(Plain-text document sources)
+ + + + + + +
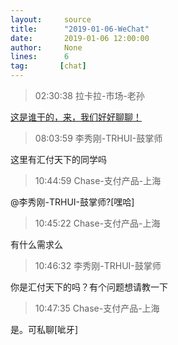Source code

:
 ```yaml
---
layout:     source 
title:      "2019-01-06-WeChat"
date:       2019-01-06 12:00:00
author:     None
lines:      6 
tag:       [chat]
---
```

> 02:30:38  拉卡拉-市场-老孙  
   
[这是谁干的，来，我们好好聊聊！
](https://mp.weixin.qq.com/mp/waerrpage?appid=wx08f27a5b4653ebd1&amp;amp;amp;type=upgrade&amp;amp;amp;upgradetype=3#wechat_redirect)  
   
> 08:03:59  李秀刚-TRHUI-鼓掌师  
   
这里有汇付天下的同学吗  
   
> 10:44:59  Chase-支付产品-上海  
   
@李秀刚-TRHUI-鼓掌师?[嘿哈]  
   
> 10:45:22  Chase-支付产品-上海  
   
有什么需求么  
   
> 10:46:32  李秀刚-TRHUI-鼓掌师  
   
你是汇付天下的吗？有个问题想请教一下  
   
> 10:47:35  Chase-支付产品-上海  
   
是。可私聊[呲牙]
+ + + + + + +
### WHAT NEEDS TO BE DONE
Take the lines above from the top of the records through the one with "[这是谁干的，来，我们好好聊聊！" and repeat them exactly, without any pictures.

### ANSWER TO THIS PROBLEM
Source code

:
 ```yaml
---
layout:     source 
title:      "2019-01-06-WeChat"
date:       2019-01-06 12:00:00
author:     None
lines:      6 
tag:       [chat]
---
```

> 02:30:38  拉卡拉-市场-老孙  
   
[这是谁干的，来，我们好好聊聊！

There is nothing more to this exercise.